** About this exercise **
Scan the lines below for "textwidth" and copy the matches.

** Given data **

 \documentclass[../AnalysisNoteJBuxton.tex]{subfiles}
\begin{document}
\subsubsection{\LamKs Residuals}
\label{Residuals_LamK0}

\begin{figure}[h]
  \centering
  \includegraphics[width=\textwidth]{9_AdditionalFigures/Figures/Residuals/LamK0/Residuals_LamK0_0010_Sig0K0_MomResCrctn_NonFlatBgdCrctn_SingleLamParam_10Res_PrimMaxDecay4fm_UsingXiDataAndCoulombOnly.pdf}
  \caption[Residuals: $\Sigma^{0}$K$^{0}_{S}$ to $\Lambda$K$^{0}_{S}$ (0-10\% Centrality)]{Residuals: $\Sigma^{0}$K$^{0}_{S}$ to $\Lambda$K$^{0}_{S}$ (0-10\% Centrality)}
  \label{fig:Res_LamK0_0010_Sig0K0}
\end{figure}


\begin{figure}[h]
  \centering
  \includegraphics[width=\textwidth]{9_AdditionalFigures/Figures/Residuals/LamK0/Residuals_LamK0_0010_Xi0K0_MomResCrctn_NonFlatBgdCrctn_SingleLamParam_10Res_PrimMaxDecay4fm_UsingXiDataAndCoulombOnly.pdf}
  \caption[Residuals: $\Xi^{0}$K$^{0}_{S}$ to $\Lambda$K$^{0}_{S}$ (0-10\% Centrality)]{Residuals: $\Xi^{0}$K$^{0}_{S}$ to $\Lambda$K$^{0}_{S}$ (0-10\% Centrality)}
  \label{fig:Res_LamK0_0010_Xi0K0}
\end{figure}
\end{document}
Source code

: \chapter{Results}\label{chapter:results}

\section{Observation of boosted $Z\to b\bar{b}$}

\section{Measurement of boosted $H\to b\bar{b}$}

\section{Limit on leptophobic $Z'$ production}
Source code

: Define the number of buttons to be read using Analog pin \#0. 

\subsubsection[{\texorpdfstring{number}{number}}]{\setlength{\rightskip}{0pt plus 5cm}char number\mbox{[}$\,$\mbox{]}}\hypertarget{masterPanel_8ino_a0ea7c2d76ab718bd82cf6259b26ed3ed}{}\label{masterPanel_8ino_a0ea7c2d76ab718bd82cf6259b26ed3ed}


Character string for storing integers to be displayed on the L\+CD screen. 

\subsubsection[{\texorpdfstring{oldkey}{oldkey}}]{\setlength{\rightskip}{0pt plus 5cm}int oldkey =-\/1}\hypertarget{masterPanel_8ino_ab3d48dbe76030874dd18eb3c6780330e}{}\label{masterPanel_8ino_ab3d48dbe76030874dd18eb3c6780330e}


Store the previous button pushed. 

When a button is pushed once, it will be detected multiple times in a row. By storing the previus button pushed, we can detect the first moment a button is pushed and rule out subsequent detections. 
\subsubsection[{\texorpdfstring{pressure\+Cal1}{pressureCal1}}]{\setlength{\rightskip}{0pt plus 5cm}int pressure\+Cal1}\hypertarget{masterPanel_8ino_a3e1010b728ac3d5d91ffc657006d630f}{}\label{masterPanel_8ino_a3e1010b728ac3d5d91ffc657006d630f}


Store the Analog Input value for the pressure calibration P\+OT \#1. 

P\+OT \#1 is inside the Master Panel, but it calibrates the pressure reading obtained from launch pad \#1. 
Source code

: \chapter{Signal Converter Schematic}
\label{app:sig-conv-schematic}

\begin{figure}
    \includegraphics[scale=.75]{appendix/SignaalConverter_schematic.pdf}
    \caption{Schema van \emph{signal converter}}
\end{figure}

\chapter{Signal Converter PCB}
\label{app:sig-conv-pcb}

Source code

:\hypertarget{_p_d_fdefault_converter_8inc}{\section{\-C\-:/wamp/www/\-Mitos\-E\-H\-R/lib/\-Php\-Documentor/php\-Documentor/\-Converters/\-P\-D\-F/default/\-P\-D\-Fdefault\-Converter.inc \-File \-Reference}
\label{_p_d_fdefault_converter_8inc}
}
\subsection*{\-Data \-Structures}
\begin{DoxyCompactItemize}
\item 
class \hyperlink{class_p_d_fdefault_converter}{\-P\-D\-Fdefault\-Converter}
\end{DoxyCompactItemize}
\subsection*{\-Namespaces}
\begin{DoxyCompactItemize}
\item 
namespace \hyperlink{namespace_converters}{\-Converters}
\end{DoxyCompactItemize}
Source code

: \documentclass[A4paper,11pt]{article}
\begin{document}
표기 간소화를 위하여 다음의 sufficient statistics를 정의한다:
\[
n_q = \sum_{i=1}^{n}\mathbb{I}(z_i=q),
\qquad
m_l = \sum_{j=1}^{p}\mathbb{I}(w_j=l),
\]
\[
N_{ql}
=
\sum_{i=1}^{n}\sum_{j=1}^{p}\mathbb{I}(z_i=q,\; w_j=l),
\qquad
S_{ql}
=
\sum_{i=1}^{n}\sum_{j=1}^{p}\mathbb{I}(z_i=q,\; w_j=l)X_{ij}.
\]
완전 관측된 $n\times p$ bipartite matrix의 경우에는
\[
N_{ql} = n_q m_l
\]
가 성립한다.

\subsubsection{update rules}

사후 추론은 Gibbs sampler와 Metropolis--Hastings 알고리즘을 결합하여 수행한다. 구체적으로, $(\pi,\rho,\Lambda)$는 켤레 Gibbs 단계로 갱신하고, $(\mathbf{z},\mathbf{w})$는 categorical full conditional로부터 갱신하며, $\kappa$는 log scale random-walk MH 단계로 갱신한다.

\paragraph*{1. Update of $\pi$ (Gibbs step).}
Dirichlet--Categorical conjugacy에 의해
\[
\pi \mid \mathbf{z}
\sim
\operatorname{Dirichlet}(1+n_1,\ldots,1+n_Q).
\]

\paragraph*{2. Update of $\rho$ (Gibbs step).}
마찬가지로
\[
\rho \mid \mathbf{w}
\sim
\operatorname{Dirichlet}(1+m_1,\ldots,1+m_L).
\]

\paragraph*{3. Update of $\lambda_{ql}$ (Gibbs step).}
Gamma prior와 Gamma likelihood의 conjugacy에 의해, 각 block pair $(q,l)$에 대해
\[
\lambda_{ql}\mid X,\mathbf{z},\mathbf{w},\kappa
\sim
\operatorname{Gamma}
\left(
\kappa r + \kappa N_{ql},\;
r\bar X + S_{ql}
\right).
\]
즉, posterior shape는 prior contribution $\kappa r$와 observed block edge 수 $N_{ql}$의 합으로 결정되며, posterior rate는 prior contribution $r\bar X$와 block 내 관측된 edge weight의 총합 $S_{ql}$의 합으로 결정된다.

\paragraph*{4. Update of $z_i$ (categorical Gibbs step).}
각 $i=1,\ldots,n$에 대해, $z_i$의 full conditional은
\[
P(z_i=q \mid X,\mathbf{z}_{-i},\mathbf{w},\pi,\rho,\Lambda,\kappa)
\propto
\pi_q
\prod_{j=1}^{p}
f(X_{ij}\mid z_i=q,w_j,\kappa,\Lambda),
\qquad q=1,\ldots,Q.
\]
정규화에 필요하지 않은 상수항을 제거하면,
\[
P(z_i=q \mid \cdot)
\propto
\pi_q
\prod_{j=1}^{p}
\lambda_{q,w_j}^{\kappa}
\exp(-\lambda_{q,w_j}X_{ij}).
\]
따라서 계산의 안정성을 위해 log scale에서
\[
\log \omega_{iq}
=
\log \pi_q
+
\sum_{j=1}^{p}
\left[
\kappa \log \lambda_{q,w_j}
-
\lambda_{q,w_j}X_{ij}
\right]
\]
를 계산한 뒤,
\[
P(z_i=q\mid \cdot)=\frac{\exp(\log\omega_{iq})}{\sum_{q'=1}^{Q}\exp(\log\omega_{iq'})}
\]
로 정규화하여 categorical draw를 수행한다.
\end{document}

** Worked solution **
  \includegraphics[width=\textwidth]{9_AdditionalFigures/Figures/Residuals/LamK0/Residuals_LamK0_0010_Sig0K0_MomResCrctn_NonFlatBgdCrctn_SingleLamParam_10Res_PrimMaxDecay4fm_UsingXiDataAndCoulombOnly.pdf}
  \includegraphics[width=\textwidth]{9_AdditionalFigures/Figures/Residuals/LamK0/Residuals_LamK0_0010_Xi0K0_MomResCrctn_NonFlatBgdCrctn_SingleLamParam_10Res_PrimMaxDecay4fm_UsingXiDataAndCoulombOnly.pdf}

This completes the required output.